@Alon: Found it (emscripten-fastcomp/lib/Target/JSBackend/JSBackend.cpp) 
and will add the feature myself. I would suggest hiding it behind a flag 
like "-s UTF8_MEMORY=1" or so. 

Soeren

On Wednesday, December 24, 2014 1:14:01 PM UTC+10, Soeren Balko wrote:
>
> I just submitted a pull request, which extends the "allocate" function to 
> accept static memory defined as an UTF-8 string, where the Unicode 
> character code points are the byte values: 
> https://github.com/kripken/emscripten/pull/3106
>
> In order to replace the current representation of static memory as 
> Javascript arrays with compact UTF-8 strings (see my previous post), I 
> created a "poor man's solution", which is a simple node script that regexps 
> in the emscripten-generated Javascript "binary" and replaces all 
> "allocate([...], ...)" calls with "allocate("...", ...). The resulting 
> reduction in code size is quite noticeable - I did not measure the impact 
> on parsing times, though: 
> https://gist.github.com/anonymous/74196a36efbb4733a6f5
>
> @Alon: Obviously, that functionality should be integrated into emscripten 
> itself. However, after the change to the LLVM backend, I haven't bothered 
> finding my way in there. Can you please suggest where to look (or simply 
> incorporate the functionality yourself, if that's a quick addition)?
>
> Happy holidays everyone,
> Soeren
>
> On Tuesday, December 23, 2014 9:26:50 AM UTC+10, Soeren Balko wrote:
>>
>> Another (minor) optimization is to use the standard Javascript escapes 
>> \t, \b, \f, \n, \r, and \v (2 bytes, each) instead of octal sequences (3 
>> bytes if not succeeded by a digit, then the fixed-length [4 byte] hex  \xYZ 
>> encoding must be used). 
>>
>> Generally though, I cannot confirm that the "ministr" memory 
>> representation is smaller than base64. In my case, it is, in fact larger. 

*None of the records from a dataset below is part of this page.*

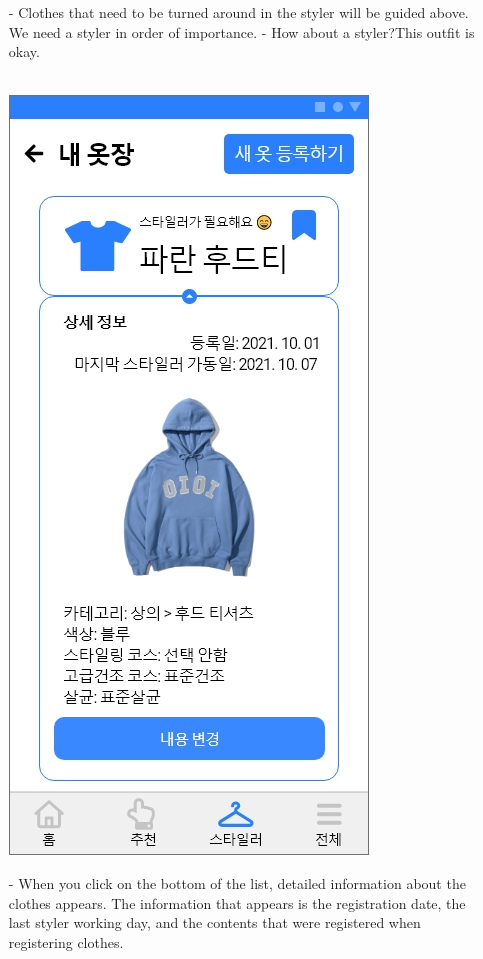 \documentclass[conference]{IEEEtran}
\begin{document}
\begin{enumerate}
\begin{enumerate}
 \item[-]Clothes that need to be turned around in the styler will be guided above. We need a styler in order of importance. - How about a styler?This outfit is okay. \\\\
 \centerline{\includegraphics[scale=0.32]{내 옷장2.jpg}}
 \item[-] When you click on the bottom of the list, detailed information about the clothes appears. The information that appears is the registration date, the last styler working day, and the contents that were registered when registering clothes.\\\\
 \end{enumerate}
 

\end{enumerate}
\end{document}
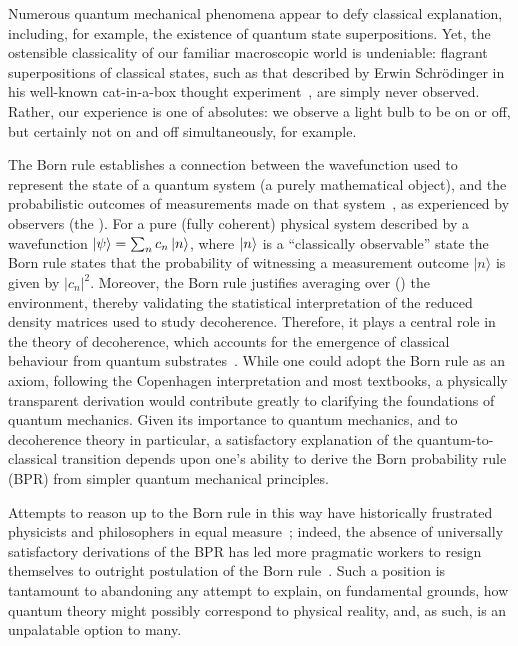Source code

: \documentclass[12pt]{iopart}
\begin{document}
Numerous quantum mechanical phenomena appear to defy classical explanation, including, for example, the existence of quantum state superpositions. Yet, the ostensible classicality of our familiar macroscopic world is undeniable: flagrant superpositions of classical states, such as that described by Erwin Schr\"odinger in his well-known cat-in-a-box thought experiment~\cite{schrodinger:35}, are simply never observed. Rather, our experience is one of absolutes: we observe a light bulb to be on or off, but certainly not on and off simultaneously, for example. 

The Born rule establishes a connection between the wavefunction used to represent the state of a quantum system (a purely mathematical object), and the probabilistic outcomes of measurements made on that system~\cite{born:26}, as experienced by observers (the ). {For a pure (fully coherent) physical system described by a wavefunction $\left| \psi \right\rangle = \sum_n c_n \left| n \right\rangle$, where $\left| n \right\rangle$ is a ``classically observable'' state the Born rule states that the probability} of witnessing a measurement outcome $|n\rangle$ is given by $|c_n|^2$. Moreover, the Born rule justifies averaging over () the environment, thereby validating the statistical interpretation of the reduced density matrices used to study decoherence. Therefore, it plays a central role in the theory of decoherence, which accounts for the emergence of classical behaviour from quantum substrates~\cite{schlosshauer:07}.  While one could adopt the Born rule as an axiom, following the Copenhagen interpretation and most textbooks, a physically transparent derivation would contribute greatly to clarifying the foundations of quantum mechanics. Given its importance to quantum mechanics, and to decoherence theory in particular, a satisfactory explanation of the quantum-to-classical transition depends upon one's ability to derive the Born probability rule (BPR) from simpler quantum mechanical principles. 
%

Attempts to reason up to the Born rule in this way have historically frustrated physicists and philosophers in equal measure~\cite{footnote:00}; indeed, the absence of universally satisfactory derivations of the BPR has led more pragmatic workers to resign themselves to outright postulation of the Born rule~\cite{footnote:01}. Such a position is tantamount to abandoning any attempt to explain, on fundamental grounds, how quantum theory might possibly correspond to physical reality, and, as such, is an unpalatable option to many. 
\end{document}
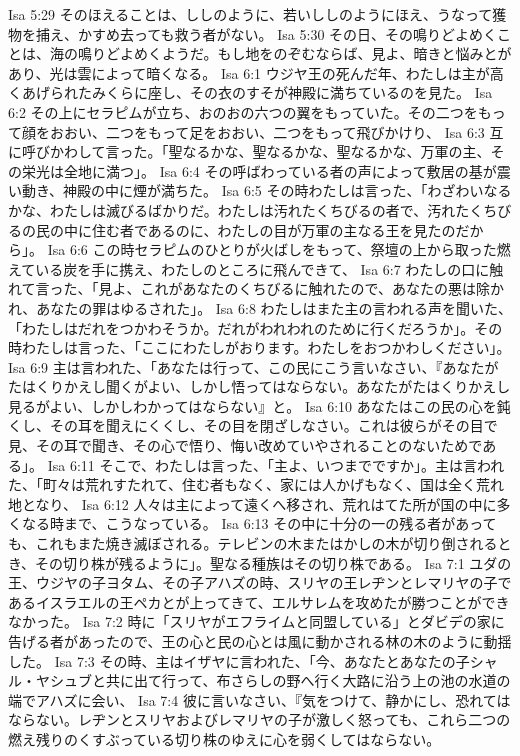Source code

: Isa 5:29  そのほえることは、ししのように、若いししのようにほえ、うなって獲物を捕え、かすめ去っても救う者がない。
Isa 5:30  その日、その鳴りどよめくことは、海の鳴りどよめくようだ。もし地をのぞむならば、見よ、暗きと悩みとがあり、光は雲によって暗くなる。
Isa 6:1  ウジヤ王の死んだ年、わたしは主が高くあげられたみくらに座し、その衣のすそが神殿に満ちているのを見た。
Isa 6:2  その上にセラピムが立ち、おのおの六つの翼をもっていた。その二つをもって顔をおおい、二つをもって足をおおい、二つをもって飛びかけり、
Isa 6:3  互に呼びかわして言った。「聖なるかな、聖なるかな、聖なるかな、万軍の主、その栄光は全地に満つ」。
Isa 6:4  その呼ばわっている者の声によって敷居の基が震い動き、神殿の中に煙が満ちた。
Isa 6:5  その時わたしは言った、「わざわいなるかな、わたしは滅びるばかりだ。わたしは汚れたくちびるの者で、汚れたくちびるの民の中に住む者であるのに、わたしの目が万軍の主なる王を見たのだから」。
Isa 6:6  この時セラピムのひとりが火ばしをもって、祭壇の上から取った燃えている炭を手に携え、わたしのところに飛んできて、
Isa 6:7  わたしの口に触れて言った、「見よ、これがあなたのくちびるに触れたので、あなたの悪は除かれ、あなたの罪はゆるされた」。
Isa 6:8  わたしはまた主の言われる声を聞いた、「わたしはだれをつかわそうか。だれがわれわれのために行くだろうか」。その時わたしは言った、「ここにわたしがおります。わたしをおつかわしください」。
Isa 6:9  主は言われた、「あなたは行って、この民にこう言いなさい、『あなたがたはくりかえし聞くがよい、しかし悟ってはならない。あなたがたはくりかえし見るがよい、しかしわかってはならない』と。
Isa 6:10  あなたはこの民の心を鈍くし、その耳を聞えにくくし、その目を閉ざしなさい。これは彼らがその目で見、その耳で聞き、その心で悟り、悔い改めていやされることのないためである」。
Isa 6:11  そこで、わたしは言った、「主よ、いつまでですか」。主は言われた、「町々は荒れすたれて、住む者もなく、家には人かげもなく、国は全く荒れ地となり、
Isa 6:12  人々は主によって遠くへ移され、荒れはてた所が国の中に多くなる時まで、こうなっている。
Isa 6:13  その中に十分の一の残る者があっても、これもまた焼き滅ぼされる。テレビンの木またはかしの木が切り倒されるとき、その切り株が残るように」。聖なる種族はその切り株である。
Isa 7:1  ユダの王、ウジヤの子ヨタム、その子アハズの時、スリヤの王レヂンとレマリヤの子であるイスラエルの王ペカとが上ってきて、エルサレムを攻めたが勝つことができなかった。
Isa 7:2  時に「スリヤがエフライムと同盟している」とダビデの家に告げる者があったので、王の心と民の心とは風に動かされる林の木のように動揺した。
Isa 7:3  その時、主はイザヤに言われた、「今、あなたとあなたの子シャル・ヤシュブと共に出て行って、布さらしの野へ行く大路に沿う上の池の水道の端でアハズに会い、
Isa 7:4  彼に言いなさい、『気をつけて、静かにし、恐れてはならない。レヂンとスリヤおよびレマリヤの子が激しく怒っても、これら二つの燃え残りのくすぶっている切り株のゆえに心を弱くしてはならない。
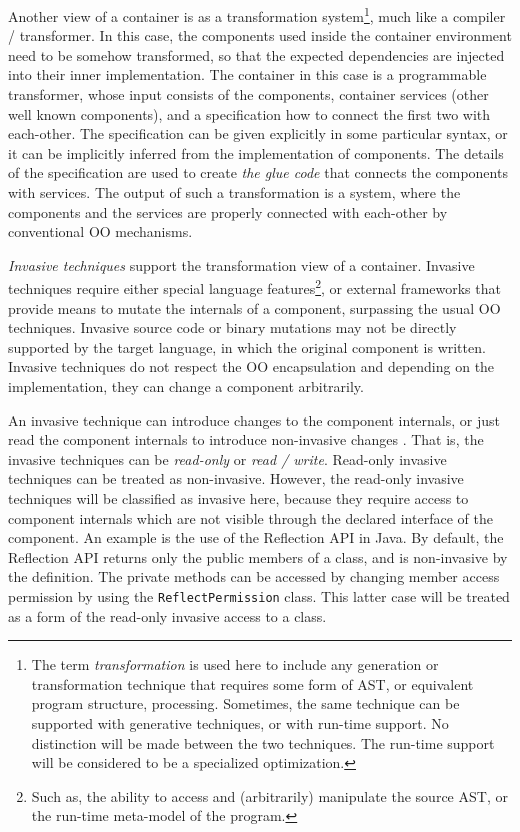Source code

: Another view of a container is as a transformation system\footnote{The term \textit{transformation} is used here to include any generation or transformation technique that requires some form of AST, or equivalent program structure, processing. Sometimes, the same technique can be supported with generative techniques, or with run-time support. No distinction will be made between the two techniques. The run-time support will be considered to be a specialized optimization.}, much like a compiler / transformer. In this case, the components used inside the container environment need to be somehow transformed, so that the expected dependencies are injected into their inner implementation. The container in this case is a programmable transformer, whose input consists of the components, container services (other well known components), and a specification how to connect the first two with each-other. The specification can be given explicitly in some particular syntax, or it can be implicitly inferred from the implementation of components. The details of the specification are used to create \textit{the glue code} \cite{halloway.02} that connects the components with services. The output of such a transformation is a system, where the components and the services are properly connected with each-other by conventional OO mechanisms.

\textit{Invasive techniques} support the transformation view of a container. Invasive techniques require either special language features\footnote{Such as, the ability to access and (arbitrarily) manipulate the source AST, or the run-time meta-model of the program.}, or external frameworks that provide means to mutate the internals of a component, surpassing the usual OO techniques. Invasive source code or binary mutations may not be directly supported by the target language, in which the original component is written. Invasive techniques do not respect the OO encapsulation and depending on the implementation, they can change a component arbitrarily.

An invasive technique can introduce changes to the component internals, or just read the component internals to introduce non-invasive changes . That is, the invasive techniques can be \textit{read-only} or \textit{read / write}. Read-only invasive techniques can be treated as non-invasive. However, the read-only invasive techniques will be classified as invasive here, because they require access to component internals which are not visible through the declared interface of the component. An example is the use of the Reflection API in Java. By default, the Reflection API  returns only the public members of a class, and is non-invasive by the definition. The private methods can be accessed by changing member access permission by using the \texttt{Reflect\-Permi\-ssion} class. This latter case will be treated as a form of the read-only invasive access to a class.

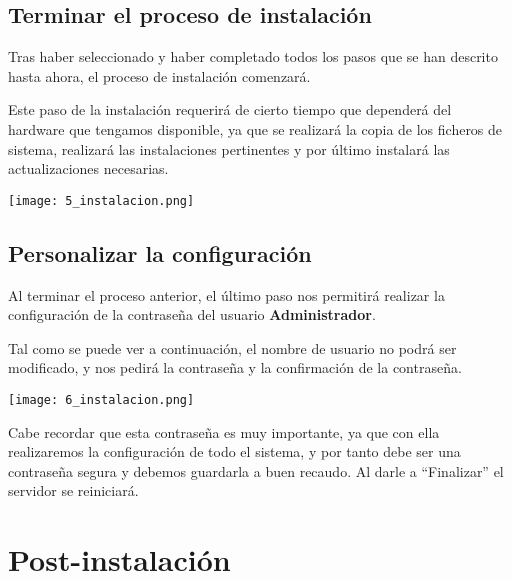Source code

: \subsection{Terminar el proceso de instalación}
{
    \begin{minipage}{0.6\linewidth}
        \setlength{\parskip}{1.2em}
        Tras haber seleccionado y haber completado todos los pasos que se han descrito hasta ahora, el proceso de instalación comenzará.

        Este paso de la instalación requerirá de cierto tiempo que dependerá del hardware que tengamos disponible, ya que se realizará la copia de los ficheros de sistema, realizará las instalaciones pertinentes y por último instalará las actualizaciones necesarias.
    \end{minipage}
    \hfill
    \begin{minipage}{0.36\linewidth}
        \vspace{-11pt}
        \texttt{[image: 5\_instalacion.png]}
    \end{minipage}
}

\subsection{Personalizar la configuración}

{
    \begin{minipage}{0.6\linewidth}
        \setlength{\parskip}{1.2em}
        Al terminar el proceso anterior, el último paso nos permitirá realizar la configuración de la contraseña del usuario \textbf{Administrador}.

        Tal como se puede ver a continuación, el nombre de usuario no podrá ser modificado, y nos pedirá la contraseña y la confirmación de la contraseña.
    \end{minipage}
    \hfill
    \begin{minipage}{0.36\linewidth}
        \vspace{-11pt}
        \texttt{[image: 6\_instalacion.png]}
    \end{minipage}
}

Cabe recordar que esta contraseña es muy importante, ya que con ella realizaremos la configuración de todo el sistema, y por tanto debe ser una contraseña segura y debemos guardarla a buen recaudo. Al darle a “Finalizar” el servidor se reiniciará.

\section{Post-instalación}

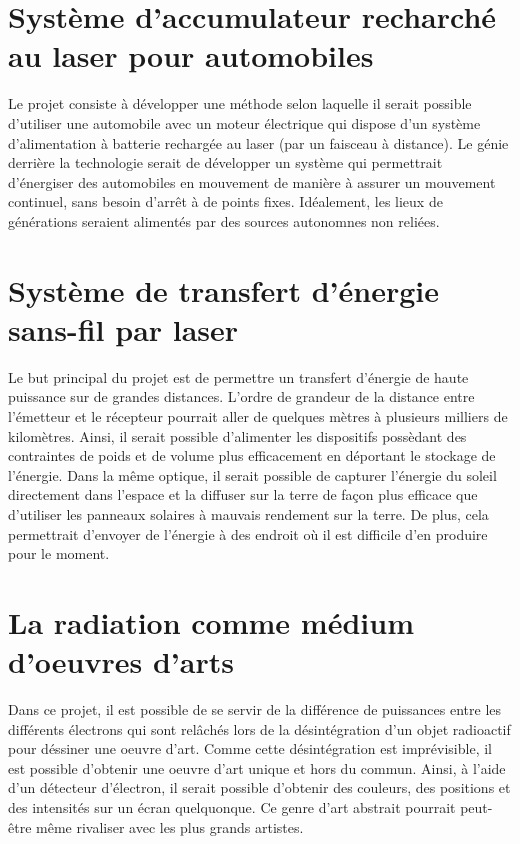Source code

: \section{Système d'accumulateur recharché au laser pour automobiles}
Le projet consiste à développer une méthode selon laquelle il serait possible d'utiliser une automobile avec un moteur électrique qui dispose d'un système d'alimentation à batterie rechargée au laser (par un faisceau à distance). Le génie derrière la technologie serait de développer un système qui permettrait d'énergiser des automobiles en mouvement de manière à assurer un mouvement continuel, sans besoin d'arrêt à de points fixes. Idéalement, les lieux de générations seraient alimentés par des sources autonomnes non reliées. 

\section{Système de transfert d'énergie sans-fil par laser}
Le but principal du projet est de permettre un transfert d'énergie de haute puissance sur de grandes distances. L'ordre de grandeur de la distance entre l'émetteur et le récepteur pourrait aller de quelques mètres à plusieurs milliers de kilomètres. Ainsi, il serait possible d'alimenter les dispositifs possèdant des contraintes de poids et de volume plus efficacement en déportant le stockage de l'énergie. Dans la même optique, il serait possible de capturer l'énergie du soleil directement dans l'espace et la diffuser sur la terre de façon plus efficace que d'utiliser les panneaux solaires à mauvais rendement sur la terre. De plus, cela permettrait d'envoyer de l'énergie à des endroit où il est difficile d'en produire pour le moment.

\section{La radiation comme médium d'oeuvres d'arts}
Dans ce projet, il est possible de se servir de la différence de puissances entre les différents électrons qui sont relâchés lors de la désintégration d'un objet radioactif pour déssiner une oeuvre d'art. Comme cette désintégration est imprévisible, il est possible d'obtenir une oeuvre d'art unique et hors du commun. Ainsi, à l'aide d'un détecteur d'électron, il serait possible d'obtenir des couleurs, des positions et des intensités sur un écran quelquonque. Ce genre d'art abstrait pourrait peut-être même rivaliser avec les plus grands artistes.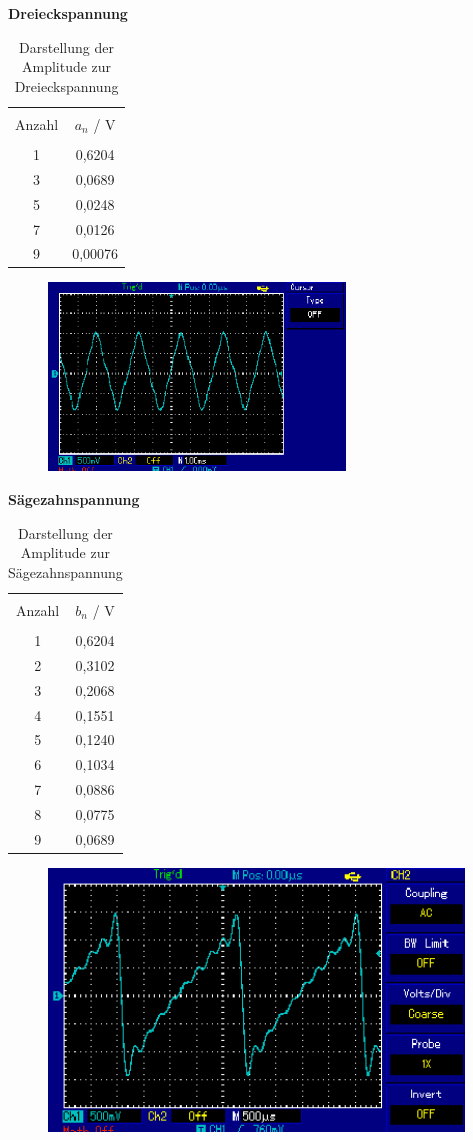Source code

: \centerline{\textbf{Dreieckspannung}}
\begin{table}[H]
  \centering
  \begin{tabular}{c c}
    \toprule\\
    Anzahl & $a_n$ / V \\
    \midrule \\
    1 & 0,6204 \\
    3 & 0,0689 \\
    5 & 0,0248 \\
    7 & 0,0126 \\
    9 & 0,00076 \\
    \bottomrule
  \end{tabular}
  \caption{Darstellung der Amplitude zur Dreieckspannung}
  \label{tab:5}
\end{table}
\begin{figure}[H]
  \centering
	\includegraphics[width=10 cm , height=5cm]{Dreieckspannung/4.png}
\end{figure}
\centerline{\textbf{Sägezahnspannung}}
\begin{table}[H]
  \centering
  \begin{tabular}{c c}
    \toprule\\
    Anzahl & $b_n$ / V \\
    \midrule \\
    1 & 0,6204 \\
    2 & 0,3102 \\
    3 & 0,2068 \\
    4 & 0,1551 \\
    5 & 0,1240 \\
    6 & 0,1034 \\
    7 & 0,0886 \\
    8 & 0,0775 \\
    9 & 0,0689 \\
    \bottomrule
  \end{tabular}
  \caption{Darstellung der Amplitude zur Sägezahnspannung}
  \label{tab:6}
\end{table}
\begin{figure}[H]
  \centering
	\includegraphics[width=10 cm , height=7cm]{Saegespannung/8.png}
\end{figure}
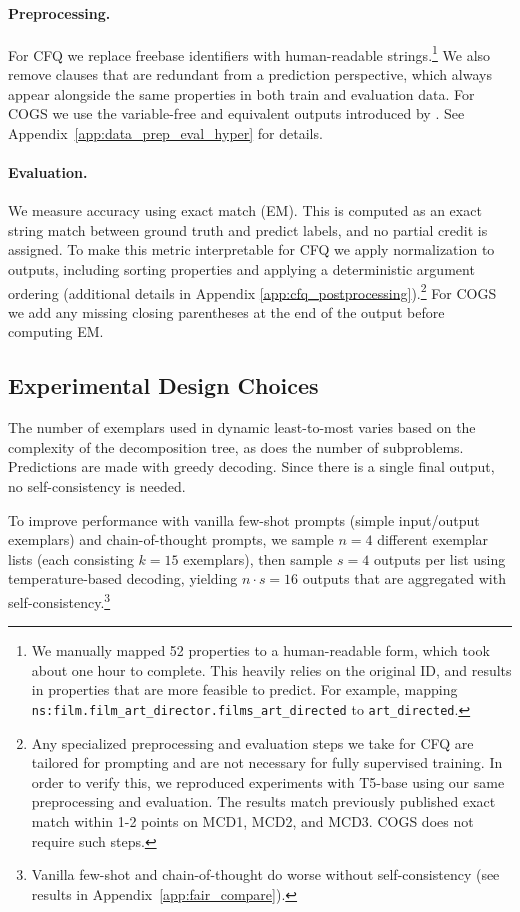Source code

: \documentclass{article} \usepackage{iclr2022_conference,times}
\begin{document}
\paragraph{Preprocessing.} For CFQ we replace freebase identifiers with human-readable strings.\footnote{We manually mapped 52 properties to a human-readable form, which took about one hour to complete. This heavily relies on the original ID, and results in properties that are more feasible to predict. For example, mapping \texttt{ns:film.film\_art\_director.films\_art\_directed} to \texttt{art\_directed}.} We also remove clauses that are redundant from a prediction perspective, which always appear alongside the same properties in both train and evaluation data. For COGS we use the variable-free and equivalent outputs introduced by \cite{qiu-etal-2022-improving}. See Appendix~\ref{app:data_prep_eval_hyper} for details.

\paragraph{Evaluation.} We measure accuracy using exact match (EM). This is computed as an exact string match between ground truth and predict labels, and no partial credit is assigned. To make this metric interpretable for CFQ we apply normalization to outputs, including sorting properties and applying a deterministic argument ordering (additional details in Appendix \ref{app:cfq_postprocessing}).\footnote{Any specialized preprocessing and evaluation steps we take for CFQ are tailored for prompting and are not necessary for fully supervised training. In order to verify this, we reproduced experiments with T5-base using our same preprocessing and evaluation. The results match previously published exact match within 1-2 points on MCD1, MCD2, and MCD3. COGS does not require such steps.} For COGS we add any missing closing parentheses at the end of the output before computing EM.

\subsection{Experimental Design Choices \label{sec:modeling}}


The number of exemplars used in dynamic least-to-most varies  based on the complexity of the decomposition tree, as does the number of subproblems. Predictions are made with greedy decoding. Since there is a single final output, no self-consistency is needed.

To improve performance with vanilla few-shot prompts (simple input/output exemplars) and chain-of-thought prompts, we sample $n=4$ different exemplar lists (each consisting $k=15$ exemplars), then sample $s=4$ outputs per list using temperature-based decoding, yielding $n \cdot s = 16$ outputs that are aggregated with self-consistency.\footnote{Vanilla few-shot and chain-of-thought do worse without self-consistency (see results in Appendix~\ref{app:fair_compare}).}
\end{document}

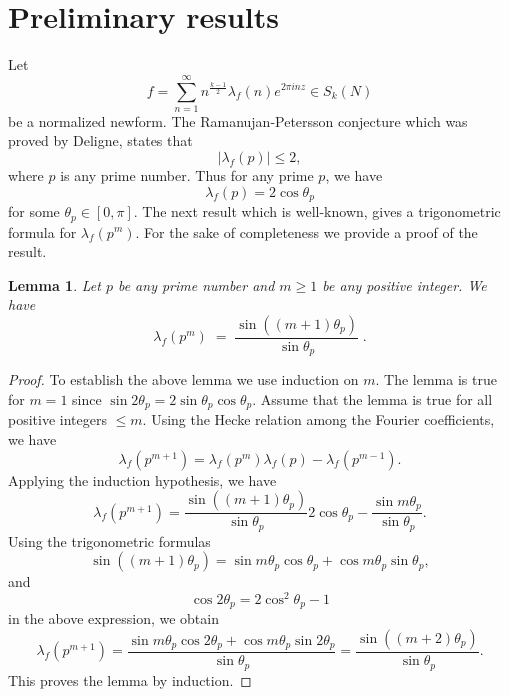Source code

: \documentclass[12pt,a4paper,reqno]{amsart}
\newtheorem{lemma}[theorem]{Lemma}
\begin{document}
\section{Preliminary results}

Let 
$$f=\sum_{n=1}^{\infty}n^{\frac{k-1}{2}}\lambda_f(n)e^{2\pi inz}\in S_k(N)$$ 
be a normalized newform. 
The Ramanujan-Petersson conjecture which was proved by Deligne, states that
$$|\lambda_f(p)|\le 2,$$ 
where $p$ is any prime number.
Thus for any prime  $p$, we have
$$
\lambda_f(p)= 2\cos{\theta_p}
$$
for some $\theta_p\in [0,\pi]$. The next result which is well-known, gives a trigonometric formula for 
$\lambda_f(p^m)$. For the sake of completeness we provide a proof of the result.

\begin{lemma}\label{lemma:lambdaformula}
Let $p$ be any prime number and $m\geq 1$ be any positive integer. We have
\begin{equation}\label{eq:lambdapm}
\lambda_f(p^m)\;=\; \frac{\sin{((m+1)\theta_p)}}{\sin{\theta_p}}\; .
\end{equation}
\end{lemma}

\begin{proof}
To establish the above lemma we use induction on $m$. The lemma is true for $m=1$ since
$\sin{2\theta_p}=2 \sin{\theta_p}\cos{\theta_p}$.
Assume that the lemma is true for all positive integers $\le m$. 
Using the Hecke relation among the Fourier coefficients, we have
$$
\lambda_f(p^{m+1})=\lambda_f(p^m)\lambda_f(p)-\lambda_f(p^{m-1}).
$$
Applying the induction hypothesis, we have
$$
\lambda_f(p^{m+1})=\frac{\sin{((m+1)\theta_p)}}{\sin{\theta_p}}
2\cos{\theta_p}-\frac{\sin{m\theta_p}}{\sin{\theta_p}}.
$$
Using the trigonometric formulas 
$$\sin{((m+1)\theta_p)}=\sin{m\theta_p}\cos{\theta_p}+\cos{m\theta_p}\sin{\theta_p},$$
and
$$
\cos{2\theta_p}=2\cos^2{\theta_p}-1
$$ 
in the above expression, we obtain
$$
\lambda_f(p^{m+1})=\frac{\sin{m\theta_p}\cos{2\theta_p}+
\cos{m\theta_p}\sin{2\theta_p}}{\sin{\theta_p}}=\frac{\sin{((m+2)\theta_p)}}{\sin{\theta_p}}.
$$
This proves the lemma by induction.
\end{proof}
\end{document}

>> Assuming a uniform distribution of byte values, the ministr representation 
>> in UTF-8 uses:
>>
>> 1 byte for the 95 "Latin 1" characters with a Unicode code point between 
>> U+0020...U+007E - 37.1%
>> 2 bytes for the 96 "Latin 1 Supplement" characters with a Unicode code 
>> point between U+00A0...U+00FF - 37.5%
>> 2 bytes for the 7 Javascript escape sequences \0, \t, \b, \f, \n, \t, \v 
>> (ignoring the \0 followed by digit case) - 2.7%
>> 3 bytes for the remaining 25 characters in octal representation between 
>> U+0001...U+001F - 9.8%
>> 4 bytes for the remaining 33 characters in hex representation between 
>> U+007F...U+009F - 12.9%
>>
>> So on average, we get some 1.985 bytes per character. In turn, base64 
>> uses 1.333 bytes per character (it only uses characters that use one byte 
>> in UTF-8), but produces a non-human-readable memory representation. For the 
>> existing int8-array representation, we get the following:
>>
>> 2 bytes for 10 characters in U+0000...U+0009 (one digit and one comma) - 
>> 3.9%
>> 3 bytes for 90 characters in U+000A...U+0063 (two digits and one comma) - 
>> 35.2%
>> 4 bytes for the remaining 156 characters in U+0064...U+00FF (three digits 
>> and one comma) - 60.9%
>>
>> On average, that yields 3.57 bytes per character. 
>>
>> Of course, real-world static memory content is often skewed towards 
>> certain byte values, e.g. \0 and Latin-1 text characters. In those cases, 
>> the ministr approach may yield a more compact representation that base64. 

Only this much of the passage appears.